I due si zittirono, non prima che lo sguardo astioso di Dario incontrasse quello di Gianluca nello specchietto retrovisore.
- Lui mi ha detto che servivo come esca. Per far smuovere Dario, e io non sapevo neppure chi fosse Dario, che Carmen era la vittima predestinata, che doveva avere il tempo di prenderla e che io sarei stata un ottimo diversivo. Non avreste pensato a lei, a proteggerla impegnati come eravate a cercare di fronteggiarlo. “Carmen è il solo modo che ho di colpire Dario al cuore e di condurlo a me, altrimenti se lui non vorrà, non ubbidirà, sarà una pedina sacrificabile. Tu per lui sei un’estranea, non sei nulla, anche se ti uccidessi, rimarrebbe tranquillo. Tu allungeresti la lista e nient’altro, invece lei… si ricorderà per tutta la vita di non avermi prestato attenzione”, così ha detto. Oh, Dio, le sue parole, la sua faccia mi perseguiteranno per sempre.
- Maledetto! – sibilò Dario.
Giunsero finalmente al palazzo dove abitava Carmen.

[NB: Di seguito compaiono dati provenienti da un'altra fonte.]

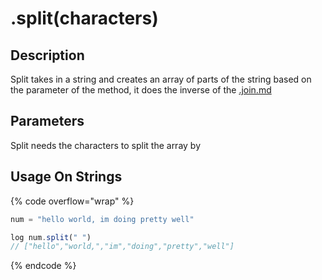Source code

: # .split(characters)

## Description

Split takes in a string and creates an array of parts of the string based on the parameter of the method, it does the inverse of the [.join.md](../json/arrays/.join.md "mention")

## Parameters

Split needs the characters to split the array by

## Usage On Strings

{% code overflow="wrap" %}
```javascript
num = "hello world, im doing pretty well"

log num.split(" ")
// ["hello","world,","im","doing","pretty","well"]
```
{% endcode %}
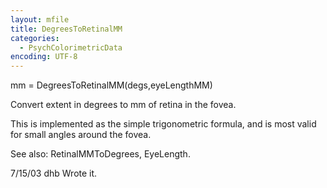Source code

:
 ```yaml
---
layout: mfile
title: DegreesToRetinalMM
categories:
  - PsychColorimetricData
encoding: UTF-8
---
```


 mm = DegreesToRetinalMM(degs,eyeLengthMM)

Convert extent in degrees to mm of retina in the fovea.

This is implemented as the simple trigonometric formula,
and is most valid for small angles around the fovea.

See also: RetinalMMToDegrees, EyeLength.

7/15/03  dhb  Wrote it.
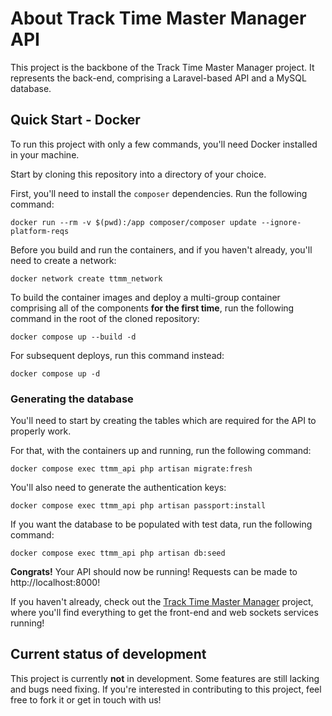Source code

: # About Track Time Master Manager API

This project is the backbone of the Track Time Master Manager project. It represents the back-end, comprising a Laravel-based API and a MySQL database.

## Quick Start - Docker

To run this project with only a few commands, you'll need Docker installed in your machine.

Start by cloning this repository into a directory of your choice.

First, you'll need to install the `composer` dependencies. Run the following command:

```
docker run --rm -v $(pwd):/app composer/composer update --ignore-platform-reqs
```
Before you build and run the containers, and if you haven't already, you'll need to create a network:

```
docker network create ttmm_network
```

To build the container images and deploy a multi-group container comprising all of the components **for the first time**, run the following command in the root of the cloned repository:

```
docker compose up --build -d
```

For subsequent deploys, run this command instead:

```
docker compose up -d
```

### Generating the database

You'll need to start by creating the tables which are required for the API to properly work.

For that, with the containers up and running, run the following command:

```
docker compose exec ttmm_api php artisan migrate:fresh
```

You'll also need to generate the authentication keys:

```
docker compose exec ttmm_api php artisan passport:install
```

If you want the database to be populated with test data, run the following command:

```
docker compose exec ttmm_api php artisan db:seed
```

**Congrats!** Your API should now be running! Requests can be made to http://localhost:8000!

If you haven't already, check out the [Track Time Master Manager](https://github.com/AlSilDev/TrackTimeMasterManager) project, where you'll find everything to get the front-end and web sockets services running!

## Current status of development
This project is currently **not** in development. Some features are still lacking and bugs need fixing. If you're interested in contributing to this project, feel free to fork it or get in touch with us!
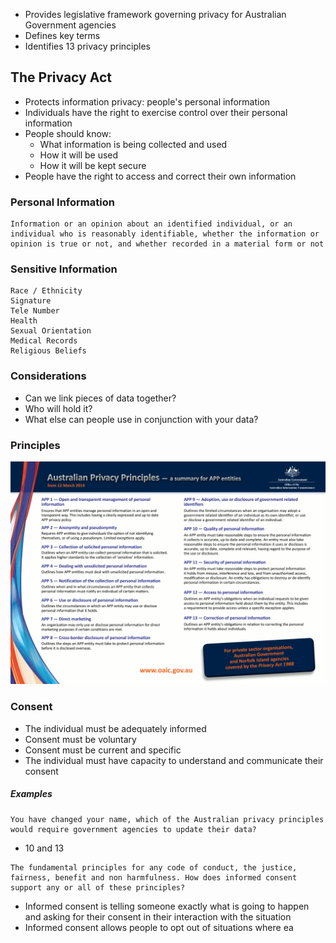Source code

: - Provides legislative framework governing privacy for Australian Government agencies
- Defines key terms
- Identifies 13 privacy principles

## The Privacy Act
- Protects information privacy: people's personal information
- Individuals have the right to exercise control over their personal information
- People should know:
	- What information is being collected and used
	- How it will be used
	- How it will be kept secure
- People have the right to access and correct their own information


### Personal Information

```
Information or an opinion about an identified individual, or an individual who is reasonably identifiable, whether the information or opinion is true or not, and whether recorded in a material form or not
```

### Sensitive Information

```
Race / Ethnicity
Signature
Tele Number
Health
Sexual Orientation
Medical Records
Religious Beliefs
```

### Considerations
- Can we link pieces of data together?
- Who will hold it?
- What else can people use in conjunction with your data?

### Principles

![](Images/australianprivacyprinciples-summary-1.png)

### Consent
- The individual must be adequately informed
- Consent must be voluntary
- Consent must be current and specific
- The individual must have capacity to understand and communicate their consent

##### Examples

```
You have changed your name, which of the Australian privacy principles would require government agencies to update their data?
```

- 10 and 13

```
The fundamental principles for any code of conduct, the justice, fairness, benefit and non harmfulness. How does informed consent support any or all of these principles?
```

- Informed consent is telling someone exactly what is going to happen and asking for their consent in their interaction with the situation
- Informed consent allows people to opt out of situations where ea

Non videro le scale. L’uscio era socchiuso.
- Entro io – disse Dario.
Gianluca non lo contestò, si limitò ad alzare le spalle.
Dario si intrufolò nella fessura tra lo stipite e la porta.

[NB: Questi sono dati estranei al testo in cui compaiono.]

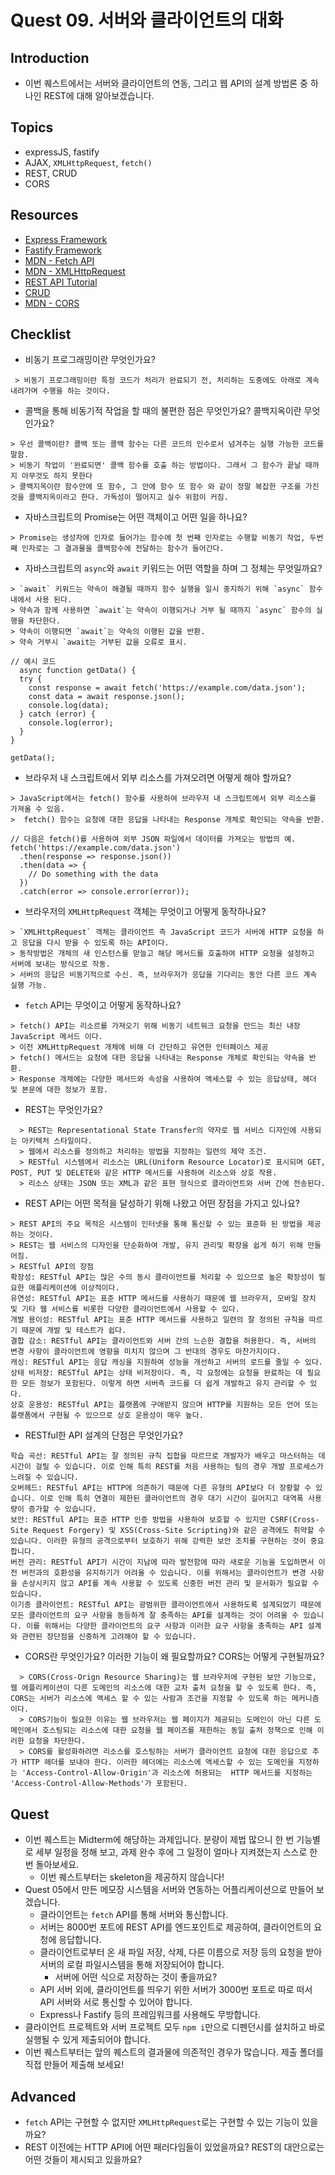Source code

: # Quest 09. 서버와 클라이언트의 대화

## Introduction

- 이번 퀘스트에서는 서버와 클라이언트의 연동, 그리고 웹 API의 설계 방법론 중 하나인 REST에 대해 알아보겠습니다.

## Topics

- expressJS, fastify
- AJAX, `XMLHttpRequest`, `fetch()`
- REST, CRUD
- CORS

## Resources

- [Express Framework](http://expressjs.com/)
- [Fastify Framework](https://www.fastify.io/)
- [MDN - Fetch API](https://developer.mozilla.org/en-US/docs/Web/API/Fetch_API)
- [MDN - XMLHttpRequest](https://developer.mozilla.org/en-US/docs/Web/API/XMLHttpRequest)
- [REST API Tutorial](https://restfulapi.net/)
- [CRUD](https://en.wikipedia.org/wiki/Create,_read,_update_and_delete)
- [MDN - CORS](https://developer.mozilla.org/en-US/docs/Web/HTTP/CORS)

## Checklist

- 비동기 프로그래밍이란 무엇인가요?

```
 > 비동기 프로그래밍이란 특정 코드가 처리가 완료되기 전, 처리하는 도중에도 아래로 계속 내려가며 수행을 하는 것이다.
```

- 콜백을 통해 비동기적 작업을 할 때의 불편한 점은 무엇인가요? 콜백지옥이란 무엇인가요?

```
> 우선 콜백이란? 콜백 또는 콜백 함수는 다른 코드의 인수로서 넘겨주는 실행 가능한 코드를 말함.
> 비동기 작업이 '완료되면' 콜백 함수를 호출 하는 방법이다. 그래서 그 함수가 끝날 때까지 아무것도 하지 못한다
> 콜백지옥이란 함수안에 또 함수, 그 안에 함수 또 함수 와 같이 정말 복잡한 구조를 가진 것을 콜백지옥이라고 한다. 가독성이 떨어지고 실수 위험이 커짐.
```

- 자바스크립트의 Promise는 어떤 객체이고 어떤 일을 하나요?

```
> Promise는 생성자에 인자로 들어가는 함수에 첫 번째 인자로는 수행할 비동기 작업, 두번째 인자로는 그 결과물을 콜백함수에 전달하는 함수가 들어간다.
```

- 자바스크립트의 `async`와 `await` 키워드는 어떤 역할을 하며 그 정체는 무엇일까요?

```
> `await` 키워드는 약속이 해결될 때까지 함수 실행을 일시 중지하기 위해 `async` 함수 내에서 사용 된다.
> 약속과 함께 사용하면 `await`는 약속이 이행되거나 거부 될 때까지 `async` 함수의 실행을 차단한다.
> 약속이 이행되면 `await`는 약속의 이행된 값을 반환.
> 약속 거부시 `await는 거부된 값을 오류로 표시.
```

```
// 예시 코드
  async function getData() {
  try {
    const response = await fetch('https://example.com/data.json');
    const data = await response.json();
    console.log(data);
  } catch (error) {
    console.log(error);
  }
}

getData();
```

- 브라우저 내 스크립트에서 외부 리소스를 가져오려면 어떻게 해야 할까요?

```
> JavaScript에서는 fetch() 함수를 사용하여 브라우저 내 스크립트에서 외부 리소스를 가져올 수 있음.
>  fetch() 함수는 요청에 대한 응답을 나타내는 Response 개체로 확인되는 약속을 반환.

// 다음은 fetch()를 사용하여 외부 JSON 파일에서 데이터를 가져오는 방법의 예.
fetch('https://example.com/data.json')
  .then(response => response.json())
  .then(data => {
    // Do something with the data
  })
  .catch(error => console.error(error));
```

- 브라우저의 `XMLHttpRequest` 객체는 무엇이고 어떻게 동작하나요?

```
> `XMLHttpRequest` 객체는 클라이언트 측 JavaScript 코드가 서버에 HTTP 요청을 하고 응답을 다시 받을 수 있도록 하는 API이다.
> 동작방법은 개체의 새 인스턴스를 맏늘고 해당 메서드를 호출하여 HTTP 요청을 설정하고 서버에 보내는 방식으로 작동.
> 서버의 응답은 비동기적으로 수신. 즉, 브라우저가 응답을 기다리는 동안 다른 코드 계속 실행 가능.
```

- `fetch` API는 무엇이고 어떻게 동작하나요?

```
> fetch() API는 리소르를 가져오기 위해 비동기 네트워크 요청을 만드는 최신 내장 JavaScript 메서드 이다.
> 이전 XMLHttpRequest 개체에 비해 더 간단하고 유연한 인터페이스 제공
> fetch() 메서드는 요청에 대한 응답을 나타내는 Response 개체로 확인되는 약속을 반환.
> Response 개체에는 다양한 메서드와 속성을 사용하여 액세스할 수 있는 응답상태, 헤더 및 본문에 대한 정보가 포함.
```

- REST는 무엇인가요?

```
  > REST는 Representational State Transfer의 약자로 웹 서비스 디자인에 사용되는 아키텍처 스타일이다.
  > 웹에서 리소스를 정의하고 처리하는 방법을 지정하는 일련의 제약 조건.
  > RESTful 시스템에서 리소스는 URL(Uniform Resource Locator)로 표시되며 GET, POST, PUT 및 DELETE와 같은 HTTP 메서드를 사용하여 리소스와 상호 작용.
  > 리소스 상태는 JSON 또는 XML과 같은 표현 형식으로 클라이언트와 서버 간에 전송된다.
```

- REST API는 어떤 목적을 달성하기 위해 나왔고 어떤 장점을 가지고 있나요?

```
> REST API의 주요 목적은 시스템이 인터넷을 통해 통신할 수 있는 표준화 된 방법을 제공하는 것이다.
> REST는 웹 서비스의 디자인을 단순화하여 개발, 유지 관리및 확장을 쉽게 하기 위해 만들어짐.
> RESTful API의 장점
확장성: RESTful API는 많은 수의 동시 클라이언트를 처리할 수 있으므로 높은 확장성이 필요한 애플리케이션에 이상적이다.
유연성: RESTful API는 표준 HTTP 메서드를 사용하기 때문에 웹 브라우저, 모바일 장치 및 기타 웹 서비스를 비롯한 다양한 클라이언트에서 사용할 수 있다.
개발 용이성: RESTful API는 표준 HTTP 메서드를 사용하고 일련의 잘 정의된 규칙을 따르기 때문에 개발 및 테스트가 쉽다.
결합 감소: RESTful API는 클라이언트와 서버 간의 느슨한 결합을 허용한다. 즉, 서버의 변경 사항이 클라이언트에 영향을 미치지 않으며 그 반대의 경우도 마찬가지이다.
캐싱: RESTful API는 응답 캐싱을 지원하여 성능을 개선하고 서버의 로드를 줄일 수 있다.
상태 비저장: RESTful API는 상태 비저장이다. 즉, 각 요청에는 요청을 완료하는 데 필요한 모든 정보가 포함된다. 이렇게 하면 서버측 코드를 더 쉽게 개발하고 유지 관리할 수 있다.
상호 운용성: RESTful API는 플랫폼에 구애받지 않으며 HTTP를 지원하는 모든 언어 또는 플랫폼에서 구현될 수 있으므로 상호 운용성이 매우 높다.
```

- RESTful한 API 설계의 단점은 무엇인가요?

```
학습 곡선: RESTful API는 잘 정의된 규칙 집합을 따르므로 개발자가 배우고 마스터하는 데 시간이 걸릴 수 있습니다. 이로 인해 특히 REST를 처음 사용하는 팀의 경우 개발 프로세스가 느려질 수 있습니다.
오버헤드: RESTful API는 HTTP에 의존하기 때문에 다른 유형의 API보다 더 장황할 수 있습니다. 이로 인해 특히 연결이 제한된 클라이언트의 경우 대기 시간이 길어지고 대역폭 사용량이 증가할 수 있습니다.
보안: RESTful API는 표준 HTTP 인증 방법을 사용하여 보호할 수 있지만 CSRF(Cross-Site Request Forgery) 및 XSS(Cross-Site Scripting)와 같은 공격에도 취약할 수 있습니다. 이러한 유형의 공격으로부터 보호하기 위해 강력한 보안 조치를 구현하는 것이 중요합니다.
버전 관리: RESTful API가 시간이 지남에 따라 발전함에 따라 새로운 기능을 도입하면서 이전 버전과의 호환성을 유지하기가 어려울 수 있습니다. 이를 위해서는 클라이언트가 변경 사항을 손상시키지 않고 API를 계속 사용할 수 있도록 신중한 버전 관리 및 문서화가 필요할 수 있습니다.
이기종 클라이언트: RESTful API는 광범위한 클라이언트에서 사용하도록 설계되었기 때문에 모든 클라이언트의 요구 사항을 동등하게 잘 충족하는 API를 설계하는 것이 어려울 수 있습니다. 이를 위해서는 다양한 클라이언트의 요구 사항과 이러한 요구 사항을 충족하는 API 설계와 관련된 장단점을 신중하게 고려해야 할 수 있습니다.
```

- CORS란 무엇인가요? 이러한 기능이 왜 필요할까요? CORS는 어떻게 구현될까요?

```
  > CORS(Cross-Orign Resource Sharing)는 웹 브라우저에 구현된 보안 기능으로, 웹 에플리케이션이 다른 도메인의 리소스에 대한 교차 출처 요청을 할 수 있도록 한다. 즉, CORS는 서버가 리소스에 액세스 할 수 있는 사람과 조건을 지정할 수 있도록 하는 메커니즘이다.
  > CORS기능이 필요한 이유는 웹 브라우저는 웹 페이지가 제공되는 도메인이 아닌 다른 도메인에서 호스팅되는 리소스에 대한 요청을 웹 페이즈를 제한하는 동일 출처 정책으로 인해 이러한 요청을 차단한다.
  > CORS를 활성화하려면 리소스를 호스팅하는 서버가 클라이언트 요청에 대한 응답으로 추가 HTTP 헤더를 보내야 한다. 이러한 헤더에는 리소스에 액세스할 수 있는 도메인을 지정하는 'Access-Control-Allow-Origin'과 리소스에 허용되는  HTTP 메서드를 지정하는 'Access-Control-Allow-Methods'가 포함된다.
```

## Quest

- 이번 퀘스트는 Midterm에 해당하는 과제입니다. 분량이 제법 많으니 한 번 기능별로 세부 일정을 정해 보고, 과제 완수 후에 그 일정이 얼마나 지켜졌는지 스스로 한 번 돌아보세요.
  - 이번 퀘스트부터는 skeleton을 제공하지 않습니다!
- Quest 05에서 만든 메모장 시스템을 서버와 연동하는 어플리케이션으로 만들어 보겠습니다.
  - 클라이언트는 `fetch` API를 통해 서버와 통신합니다.
  - 서버는 8000번 포트에 REST API를 엔드포인트로 제공하여, 클라이언트의 요청에 응답합니다.
  - 클라이언트로부터 온 새 파일 저장, 삭제, 다른 이름으로 저장 등의 요청을 받아 서버의 로컬 파일시스템을 통해 저장되어야 합니다.
    - 서버에 어떤 식으로 저장하는 것이 좋을까요?
  - API 서버 외에, 클라이언트를 띄우기 위한 서버가 3000번 포트로 따로 떠서 API 서버와 서로 통신할 수 있어야 합니다.
  - Express나 Fastify 등의 프레임워크를 사용해도 무방합니다.
- 클라이언트 프로젝트와 서버 프로젝트 모두 `npm i`만으로 디펜던시를 설치하고 바로 실행될 수 있게 제출되어야 합니다.
- 이번 퀘스트부터는 앞의 퀘스트의 결과물에 의존적인 경우가 많습니다. 제출 폴더를 직접 만들어 제출해 보세요!

## Advanced

- `fetch` API는 구현할 수 없지만 `XMLHttpRequest`로는 구현할 수 있는 기능이 있을까요?
- REST 이전에는 HTTP API에 어떤 패러다임들이 있었을까요? REST의 대안으로는 어떤 것들이 제시되고 있을까요?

C’era il solito silenzio, quell’aria calma, tranquilla che lo metteva in forte agitazione. Il cuore accelerato, il sudore copioso, il respiro affannoso. Si girò a guardare il suo amico, pareva decisamente più quieto.

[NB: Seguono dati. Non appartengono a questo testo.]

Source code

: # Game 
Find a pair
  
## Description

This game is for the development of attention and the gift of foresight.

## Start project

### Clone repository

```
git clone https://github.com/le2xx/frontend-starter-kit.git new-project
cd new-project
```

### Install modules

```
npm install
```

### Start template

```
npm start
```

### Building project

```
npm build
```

Si illuminò il salotto. Una luce forte, improvvisa che li investì e li accecò per un attimo.
Una voce languida, carezzevole li raggiunse.
- Accomodatevi, non siate timidi.
Dario e Gianluca si fecero avanti.
In piedi in un angolo, tremante e imbavagliata, ma apparentemente incolume c’era Carmen. Accanto a lei, qualche passo più avanti c’era la causa di ogni male, un uomo alto, bruno, forte, dall’apparente età di trent’anni con una pistola in mano. Ottaviani, inequivocabilmente. Ci aveva azzeccato.
Eppure… Dario l’aveva già incontrato. Quando si era trovato davanti la foto l’aveva notato, però pensava fossero sue paranoie, ora invece sì, sapeva di averlo già conosciuto. Dove?
Ma in trattoria, l’abituale trattoria, quella dove andava sempre, dove lavorava Carmen, dove era nata la loro amicizia e dove il maniaco pranzava e li teneva d’occhio. Si era sicuramente costruito il suo piano guardandoli, comprendendo che bastava passare attraverso lei per arrivare a lui.
Era l’uomo in marrone, quello che lui aveva scambiato per un collega di Gianluca.
Guglielmo sorrise.
E lui ricordò: quel giorno alla trattoria lui stava chiacchierando con qualcuno, gli parlava delle scarpe. Un dettaglio che era stato reso noto solo il giorno dopo da un giornalista. Un dettaglio di cui soltanto poca gente poteva essere a conoscenza e che non avrebbe certo spifferato in giro, tranne la persona lì presente, l’omicida. Come aveva fatto a non pensarci prima? Che imbecille era stato!
- Sono davvero felice che tu sia qui. Di nuovo insieme.
- E ora che sono qui? – tentò di interrogarlo Dario, non aveva la voce molto ferma.
- Il cuore me lo diceva che mi avresti raggiunto. Mio fratello! Siamo nuovamente riuniti.
Gianluca intervenne.
- Sì, è per questo che siamo venuti.
- Tu che c’entri? Non mi sei mai piaciuto, ti sei messo in mezzo tra noi due. E tu gliel’hai permesso – brandì l’arma contro Dario.
- No, no, io… - capiva che doveva blandirlo, soltanto che non sapeva come – volevo che mi aiutasse, per poterti raggiungere. Da solo non ne ero capace, lui è un medico, ha più contatti e così avrebbe potuto rintracciarti. Non lo volevi anche tu?
- Sì, sì. Forse hai ragione tu, lui ti è servito.
- Sì, è stato solamente un mezzo, per me è quello, nient’altro.
Gianluca lo guardò e Dario comprese. Stava cercando di scivolare dietro l’uomo per afferrare Carmen.
Dario continuò a improvvisare.
- Io, io desideravo tanto conoscerti, con tutto quello che ho letto su di te e poi per le tue e-mail, tanto intriganti.
- Ti sono piaciute?
- Certo, mi sono… eccitato.
- Anch’io, anch’io – Ottaviani rise felice. – Ero sicuro che eravamo anime gemelle, me lo diceva il cuore. E tutte le ragazze erano strumenti per impressionarti, per farti smuovere dalla tua dannata libreria, dalla tua apatia, dalla tua squallida vita da libraio. Erano come le briciole di Pollicino.